(Stored dataset items)
+-------+
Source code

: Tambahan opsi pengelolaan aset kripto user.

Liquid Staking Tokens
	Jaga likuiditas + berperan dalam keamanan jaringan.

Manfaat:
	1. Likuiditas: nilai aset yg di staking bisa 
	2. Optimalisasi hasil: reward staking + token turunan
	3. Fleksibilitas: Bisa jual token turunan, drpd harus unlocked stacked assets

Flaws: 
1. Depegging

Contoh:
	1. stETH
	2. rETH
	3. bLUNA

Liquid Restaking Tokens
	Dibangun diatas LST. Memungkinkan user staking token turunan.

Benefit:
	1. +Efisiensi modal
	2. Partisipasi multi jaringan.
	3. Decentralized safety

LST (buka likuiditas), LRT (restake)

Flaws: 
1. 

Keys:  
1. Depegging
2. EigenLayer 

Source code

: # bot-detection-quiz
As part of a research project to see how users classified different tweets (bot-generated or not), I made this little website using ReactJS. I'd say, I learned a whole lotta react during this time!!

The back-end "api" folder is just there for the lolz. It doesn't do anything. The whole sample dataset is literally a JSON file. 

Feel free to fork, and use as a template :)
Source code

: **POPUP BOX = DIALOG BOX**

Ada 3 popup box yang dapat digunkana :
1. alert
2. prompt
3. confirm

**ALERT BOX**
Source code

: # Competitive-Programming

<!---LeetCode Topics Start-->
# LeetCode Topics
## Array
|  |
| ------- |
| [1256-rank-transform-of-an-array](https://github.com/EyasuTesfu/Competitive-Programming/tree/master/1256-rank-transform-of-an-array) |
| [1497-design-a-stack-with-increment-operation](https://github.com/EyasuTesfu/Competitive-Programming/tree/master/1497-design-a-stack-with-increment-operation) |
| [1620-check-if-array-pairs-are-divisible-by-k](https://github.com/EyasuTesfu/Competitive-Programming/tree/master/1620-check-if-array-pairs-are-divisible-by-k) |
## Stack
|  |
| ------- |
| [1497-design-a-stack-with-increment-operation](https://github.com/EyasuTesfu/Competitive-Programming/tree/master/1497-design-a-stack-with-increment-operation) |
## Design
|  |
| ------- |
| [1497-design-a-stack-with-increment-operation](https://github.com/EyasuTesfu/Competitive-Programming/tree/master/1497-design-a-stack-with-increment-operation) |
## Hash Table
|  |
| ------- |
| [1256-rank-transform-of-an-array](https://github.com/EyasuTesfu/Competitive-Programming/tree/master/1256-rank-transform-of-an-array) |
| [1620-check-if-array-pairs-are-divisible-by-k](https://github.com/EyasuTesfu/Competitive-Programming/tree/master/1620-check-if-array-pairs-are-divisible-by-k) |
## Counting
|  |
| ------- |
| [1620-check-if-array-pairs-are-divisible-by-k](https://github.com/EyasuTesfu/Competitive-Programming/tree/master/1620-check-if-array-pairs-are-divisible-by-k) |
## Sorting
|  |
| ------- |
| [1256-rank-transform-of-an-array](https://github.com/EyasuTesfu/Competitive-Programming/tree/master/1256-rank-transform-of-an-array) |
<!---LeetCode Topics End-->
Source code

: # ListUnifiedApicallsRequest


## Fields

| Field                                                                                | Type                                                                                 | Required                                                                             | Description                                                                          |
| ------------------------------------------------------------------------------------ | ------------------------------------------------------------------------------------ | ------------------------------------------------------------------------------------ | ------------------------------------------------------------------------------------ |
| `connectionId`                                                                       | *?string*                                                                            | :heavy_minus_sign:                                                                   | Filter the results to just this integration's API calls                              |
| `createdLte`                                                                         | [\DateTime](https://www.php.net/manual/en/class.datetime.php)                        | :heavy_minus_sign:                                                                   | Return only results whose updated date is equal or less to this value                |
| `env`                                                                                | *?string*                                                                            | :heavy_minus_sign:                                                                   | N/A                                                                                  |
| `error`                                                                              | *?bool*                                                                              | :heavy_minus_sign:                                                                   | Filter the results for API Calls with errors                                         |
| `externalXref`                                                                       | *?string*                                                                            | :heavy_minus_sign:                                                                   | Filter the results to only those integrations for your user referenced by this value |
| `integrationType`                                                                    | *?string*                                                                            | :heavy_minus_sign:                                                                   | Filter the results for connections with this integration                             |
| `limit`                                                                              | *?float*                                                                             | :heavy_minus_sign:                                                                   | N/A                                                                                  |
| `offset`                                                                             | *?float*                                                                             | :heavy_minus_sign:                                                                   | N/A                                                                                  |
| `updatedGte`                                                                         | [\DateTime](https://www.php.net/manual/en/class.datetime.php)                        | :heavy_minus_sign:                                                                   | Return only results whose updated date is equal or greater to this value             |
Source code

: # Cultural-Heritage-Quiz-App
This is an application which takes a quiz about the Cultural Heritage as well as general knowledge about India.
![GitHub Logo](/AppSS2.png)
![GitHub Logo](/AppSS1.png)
+-------+
§ **Goal of the exercise**: Copy every entry exactly; no part may be left out.

§ **Answer to the exercise**:
Source code

: Tambahan opsi pengelolaan aset kripto user.

Liquid Staking Tokens
	Jaga likuiditas + berperan dalam keamanan jaringan.

Manfaat:
	1. Likuiditas: nilai aset yg di staking bisa 
	2. Optimalisasi hasil: reward staking + token turunan
	3. Fleksibilitas: Bisa jual token turunan, drpd harus unlocked stacked assets

Flaws: 
1. Depegging

Contoh:
	1. stETH
	2. rETH
	3. bLUNA

Liquid Restaking Tokens
	Dibangun diatas LST. Memungkinkan user staking token turunan.

Benefit:
	1. +Efisiensi modal
	2. Partisipasi multi jaringan.
	3. Decentralized safety

LST (buka likuiditas), LRT (restake)

Flaws: 
1. 

Keys:  
1. Depegging
2. EigenLayer 

Source code

: # bot-detection-quiz
As part of a research project to see how users classified different tweets (bot-generated or not), I made this little website using ReactJS. I'd say, I learned a whole lotta react during this time!!

The back-end "api" folder is just there for the lolz. It doesn't do anything. The whole sample dataset is literally a JSON file. 

Feel free to fork, and use as a template :)
Source code

: **POPUP BOX = DIALOG BOX**

Ada 3 popup box yang dapat digunkana :
1. alert
2. prompt
3. confirm

**ALERT BOX**
Source code

: # Competitive-Programming

<!---LeetCode Topics Start-->
# LeetCode Topics
## Array
|  |
| ------- |
| [1256-rank-transform-of-an-array](https://github.com/EyasuTesfu/Competitive-Programming/tree/master/1256-rank-transform-of-an-array) |
| [1497-design-a-stack-with-increment-operation](https://github.com/EyasuTesfu/Competitive-Programming/tree/master/1497-design-a-stack-with-increment-operation) |
| [1620-check-if-array-pairs-are-divisible-by-k](https://github.com/EyasuTesfu/Competitive-Programming/tree/master/1620-check-if-array-pairs-are-divisible-by-k) |
## Stack
|  |
| ------- |
| [1497-design-a-stack-with-increment-operation](https://github.com/EyasuTesfu/Competitive-Programming/tree/master/1497-design-a-stack-with-increment-operation) |
## Design
|  |
| ------- |
| [1497-design-a-stack-with-increment-operation](https://github.com/EyasuTesfu/Competitive-Programming/tree/master/1497-design-a-stack-with-increment-operation) |
## Hash Table
|  |
| ------- |
| [1256-rank-transform-of-an-array](https://github.com/EyasuTesfu/Competitive-Programming/tree/master/1256-rank-transform-of-an-array) |
| [1620-check-if-array-pairs-are-divisible-by-k](https://github.com/EyasuTesfu/Competitive-Programming/tree/master/1620-check-if-array-pairs-are-divisible-by-k) |
## Counting
|  |
| ------- |
| [1620-check-if-array-pairs-are-divisible-by-k](https://github.com/EyasuTesfu/Competitive-Programming/tree/master/1620-check-if-array-pairs-are-divisible-by-k) |
## Sorting
|  |
| ------- |
| [1256-rank-transform-of-an-array](https://github.com/EyasuTesfu/Competitive-Programming/tree/master/1256-rank-transform-of-an-array) |
<!---LeetCode Topics End-->
Source code

: # ListUnifiedApicallsRequest


## Fields

| Field                                                                                | Type                                                                                 | Required                                                                             | Description                                                                          |
| ------------------------------------------------------------------------------------ | ------------------------------------------------------------------------------------ | ------------------------------------------------------------------------------------ | ------------------------------------------------------------------------------------ |
| `connectionId`                                                                       | *?string*                                                                            | :heavy_minus_sign:                                                                   | Filter the results to just this integration's API calls                              |
| `createdLte`                                                                         | [\DateTime](https://www.php.net/manual/en/class.datetime.php)                        | :heavy_minus_sign:                                                                   | Return only results whose updated date is equal or less to this value                |
| `env`                                                                                | *?string*                                                                            | :heavy_minus_sign:                                                                   | N/A                                                                                  |
| `error`                                                                              | *?bool*                                                                              | :heavy_minus_sign:                                                                   | Filter the results for API Calls with errors                                         |
| `externalXref`                                                                       | *?string*                                                                            | :heavy_minus_sign:                                                                   | Filter the results to only those integrations for your user referenced by this value |
| `integrationType`                                                                    | *?string*                                                                            | :heavy_minus_sign:                                                                   | Filter the results for connections with this integration                             |
| `limit`                                                                              | *?float*                                                                             | :heavy_minus_sign:                                                                   | N/A                                                                                  |
| `offset`                                                                             | *?float*                                                                             | :heavy_minus_sign:                                                                   | N/A                                                                                  |
| `updatedGte`                                                                         | [\DateTime](https://www.php.net/manual/en/class.datetime.php)                        | :heavy_minus_sign:                                                                   | Return only results whose updated date is equal or greater to this value             |
Source code

: # Cultural-Heritage-Quiz-App
This is an application which takes a quiz about the Cultural Heritage as well as general knowledge about India.
![GitHub Logo](/AppSS2.png)
![GitHub Logo](/AppSS1.png)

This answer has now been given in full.